La découverte peut aider à recenser des signes de diabète de type 1 plus tôt

Une étude neuve a prouvé qu'il y a des différences important dans les antigènes de la classe II de MHC sur le peptide d'insuline qui est déficient en mellitus de diabète de type 1 (T1DM). Ceux-ci déterminent la réaction des cellules de T au peptide d'insuline qui entraîne la destruction de l'insuline.

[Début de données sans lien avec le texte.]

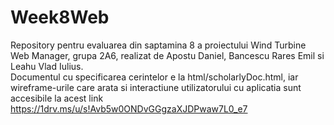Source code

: # Week8Web
Repository pentru evaluarea din saptamina 8 a proiectului Wind Turbine Web Manager, grupa 2A6, realizat de Apostu Daniel, Bancescu Rares Emil si Leahu Vlad Iulius.<br />
Documentul cu specificarea cerintelor e la html/scholarlyDoc.html, iar wireframe-urile care arata si interactiune utilizatorului cu aplicatia sunt accesibile la acest link https://1drv.ms/u/s!Avb5w0ONDvGGgzaXJDPwaw7L0_e7

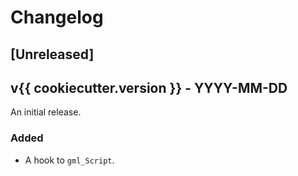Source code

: # Changelog

## [Unreleased]

## v{{ cookiecutter.version }} - YYYY-MM-DD

An initial release.

### Added

- A hook to `gml_Script`.
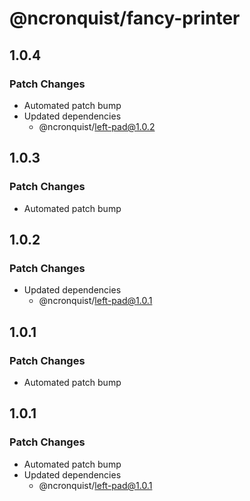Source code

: # @ncronquist/fancy-printer

## 1.0.4

### Patch Changes

- Automated patch bump
- Updated dependencies
  - @ncronquist/left-pad@1.0.2

## 1.0.3

### Patch Changes

- Automated patch bump

## 1.0.2

### Patch Changes

- Updated dependencies
  - @ncronquist/left-pad@1.0.1

## 1.0.1

### Patch Changes

- Automated patch bump

## 1.0.1

### Patch Changes

- Automated patch bump
- Updated dependencies
  - @ncronquist/left-pad@1.0.1
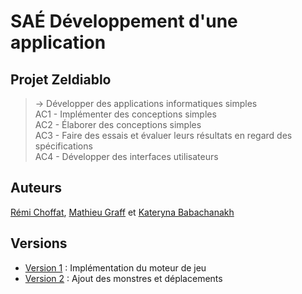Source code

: # SAÉ Développement d'une application

## Projet Zeldiablo
>→ Développer des applications informatiques simples  
AC1 - Implémenter des conceptions simples  
AC2 - Élaborer des conceptions simples  
AC3 - Faire des essais et évaluer leurs résultats en regard des spécifications  
AC4 - Développer des interfaces utilisateurs

## Auteurs
[Rémi Choffat](https://github.com/remi-choffat), [Mathieu Graff](https://github.com/Cesareuh) et [Kateryna Babachanakh](https://github.com/katrinltvnv)  

## Versions
* [Version 1](https://github.com/remi-choffat/2024_Zeldiablo_remi-choffat_Cesareuh_katrinltvnv/tree/main/documents/version_1/) : Implémentation du moteur de jeu
* [Version 2](https://github.com/remi-choffat/2024_Zeldiablo_remi-choffat_Cesareuh_katrinltvnv/tree/main/documents/version_2/) : Ajout des monstres et déplacements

Une découverte neuve de recherche de Scripps peut aider à recenser des signes de diabète de type 1 plus tôt qu
Une découverte neuve de recherche de Scripps peut aider à recenser des signes de diabète de type 1 plus tôt qu'est actuel possible, activant l'intervention de la maladie à un moment critique. Crédit d'image : Remarque d'image franc/Shutterstock

L'étude actuelle découverte comment des peptides sont identifiés par des cellules de T dans la partie très précédente de la réaction auto-immune. Elles regardent maintenant répétantes leurs résultats chez l'homme, qui pourraient aider à concevoir les molécules qui peuvent particulièrement empêcher ces cellules de T. Si des patients à risque pourraient être trouvés pendant la phase de pre-diabètes, le début de la maladie clinique pourrait être bien évité.

Le chercheur Luc Teyton dit, « à l'aide des technologies unicellulaires pour étudier la phase prediabetic de la maladie, nous avons pu joindre mécaniste les cellules de T spécifiques d'anti-insuline avec la réaction auto-immune vue en diabète de type 1. »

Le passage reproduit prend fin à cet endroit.